(Stored data entries)
=======
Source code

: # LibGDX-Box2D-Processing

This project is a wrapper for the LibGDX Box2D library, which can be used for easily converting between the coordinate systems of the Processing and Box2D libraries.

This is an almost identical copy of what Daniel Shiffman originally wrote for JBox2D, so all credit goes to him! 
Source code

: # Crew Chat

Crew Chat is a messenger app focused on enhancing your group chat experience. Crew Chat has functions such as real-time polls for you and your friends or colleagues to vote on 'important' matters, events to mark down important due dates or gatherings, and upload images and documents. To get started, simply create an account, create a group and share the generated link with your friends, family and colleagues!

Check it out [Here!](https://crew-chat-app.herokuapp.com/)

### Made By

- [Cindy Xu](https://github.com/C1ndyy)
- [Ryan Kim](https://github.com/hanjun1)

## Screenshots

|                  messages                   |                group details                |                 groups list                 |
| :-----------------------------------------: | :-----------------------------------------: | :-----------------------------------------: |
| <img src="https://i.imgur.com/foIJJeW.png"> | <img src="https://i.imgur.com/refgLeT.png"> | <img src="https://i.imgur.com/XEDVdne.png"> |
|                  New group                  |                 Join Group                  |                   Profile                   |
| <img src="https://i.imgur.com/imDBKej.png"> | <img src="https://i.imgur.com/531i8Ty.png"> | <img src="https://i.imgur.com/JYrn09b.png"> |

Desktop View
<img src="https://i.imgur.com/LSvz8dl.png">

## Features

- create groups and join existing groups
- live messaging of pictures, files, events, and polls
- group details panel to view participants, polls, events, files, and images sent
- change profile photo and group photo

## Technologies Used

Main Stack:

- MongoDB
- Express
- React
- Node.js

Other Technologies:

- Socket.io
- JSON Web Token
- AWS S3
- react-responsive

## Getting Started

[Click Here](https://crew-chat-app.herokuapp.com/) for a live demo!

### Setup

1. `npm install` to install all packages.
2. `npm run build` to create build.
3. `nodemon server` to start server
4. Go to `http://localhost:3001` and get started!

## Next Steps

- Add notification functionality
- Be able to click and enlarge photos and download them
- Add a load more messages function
=======
» WORK ITEM
Could you return exactly the stretch of the data above that starts at the line with "## Features" and ends at the line with "## Next Steps", both lines included?

» RESULT OF THIS TASK
## Features

- create groups and join existing groups
- live messaging of pictures, files, events, and polls
- group details panel to view participants, polls, events, files, and images sent
- change profile photo and group photo

## Technologies Used

Main Stack:

- MongoDB
- Express
- React
- Node.js

Other Technologies:

- Socket.io
- JSON Web Token
- AWS S3
- react-responsive

## Getting Started

[Click Here](https://crew-chat-app.herokuapp.com/) for a live demo!

### Setup

1. `npm install` to install all packages.
2. `npm run build` to create build.
3. `nodemon server` to start server
4. Go to `http://localhost:3001` and get started!

## Next Steps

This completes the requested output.